How Facebook Moved twenty Billion Instagram Photos Without You knowing
Your Instagram photos aren’t where they used to be.
This spring, even as some 200 million people were using Instagram on their smartphones, a small team of engineers moved the photo sharing service from Amazon’s cloud computing service—where it was built in 2010—into a data center operated by Facebook, which bought Instagram in 2012. “The users are still in the same car they were in at the beginning of the journey,” says Instagram founder Mike Krieger, “but we’ve swapped out every single part without them noticing.”

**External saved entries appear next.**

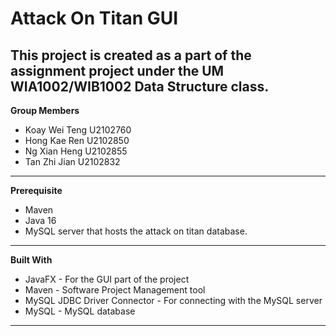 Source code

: # Attack On Titan GUI

This project is created as a part of the assignment project under
the UM WIA1002/WIB1002 Data Structure class.
---

**Group Members**
- Koay Wei Teng U2102760
- Hong Kae Ren U2102850
- Ng Xian Heng U2102855
- Tan Zhi Jian U2102832
---

**Prerequisite**
- Maven
- Java 16
- MySQL server that hosts the attack on titan database.
---

**Built With**
- JavaFX - For the GUI part of the project
- Maven - Software Project Management tool
- MySQL JDBC Driver Connector - For connecting with the MySQL
  server
- MySQL - MySQL database
---




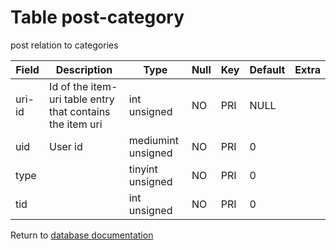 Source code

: Table post-category
===========

post relation to categories

| Field  | Description                                               | Type               | Null | Key | Default | Extra |
| ------ | --------------------------------------------------------- | ------------------ | ---- | --- | ------- | ----- |
| uri-id | Id of the item-uri table entry that contains the item uri | int unsigned       | NO   | PRI | NULL    |       |
| uid    | User id                                                   | mediumint unsigned | NO   | PRI | 0       |       |
| type   |                                                           | tinyint unsigned   | NO   | PRI | 0       |       |
| tid    |                                                           | int unsigned       | NO   | PRI | 0       |       |

Return to [database documentation](help/database)
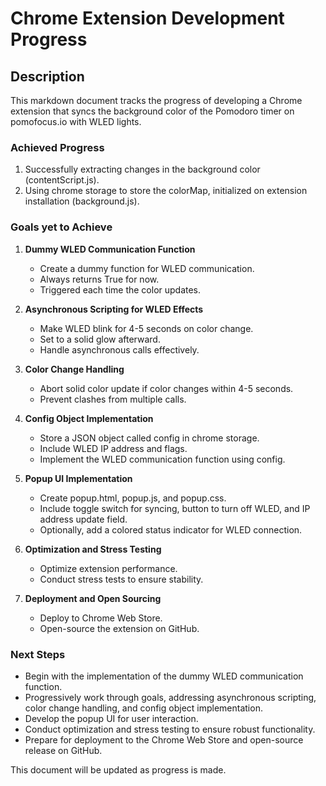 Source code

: # Chrome Extension Development Progress

## Description
This markdown document tracks the progress of developing a Chrome extension that syncs the background color of the Pomodoro timer on pomofocus.io with WLED lights.

### Achieved Progress
1. Successfully extracting changes in the background color (contentScript.js).
2. Using chrome storage to store the colorMap, initialized on extension installation (background.js).

### Goals yet to Achieve

1. **Dummy WLED Communication Function**
   - Create a dummy function for WLED communication.
   - Always returns True for now.
   - Triggered each time the color updates.

2. **Asynchronous Scripting for WLED Effects**
   - Make WLED blink for 4-5 seconds on color change.
   - Set to a solid glow afterward.
   - Handle asynchronous calls effectively.

3. **Color Change Handling**
   - Abort solid color update if color changes within 4-5 seconds.
   - Prevent clashes from multiple calls.

4. **Config Object Implementation**
   - Store a JSON object called config in chrome storage.
   - Include WLED IP address and flags.
   - Implement the WLED communication function using config.

5. **Popup UI Implementation**
   - Create popup.html, popup.js, and popup.css.
   - Include toggle switch for syncing, button to turn off WLED, and IP address update field.
   - Optionally, add a colored status indicator for WLED connection.

6. **Optimization and Stress Testing**
   - Optimize extension performance.
   - Conduct stress tests to ensure stability.

7. **Deployment and Open Sourcing**
   - Deploy to Chrome Web Store.
   - Open-source the extension on GitHub.

### Next Steps
- Begin with the implementation of the dummy WLED communication function.
- Progressively work through goals, addressing asynchronous scripting, color change handling, and config object implementation.
- Develop the popup UI for user interaction.
- Conduct optimization and stress testing to ensure robust functionality.
- Prepare for deployment to the Chrome Web Store and open-source release on GitHub.

This document will be updated as progress is made.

Facebook calls it the “Instagration,” and it was an unprecedented undertaking for Mark Zuckerberg and company. Facebook has moved other acquired properties like FriendFeed into its data centers, but typically, they were small projects that involved shutting a service down before moving it into the Facebook universe. The Instagram switch was the live migration of an enormous—and enormously popular—operation. “The service couldn’t take any disruption,” says Facebook engineer George Cabrera. Facebook won’t say how many virtual machines were needed to run Instagram on Amazon, but it was in “the thousands.” And the service now stores over 20 billion digitals photos.
‘THE USERS ARE STILL IN THE SAME CAR THEY WERE IN AT THE BEGINNING OF THE JOURNEY, BUT WE’VE SWAPPED OUT EVERY SINGLE PART WITHOUT THEM NOTICING.’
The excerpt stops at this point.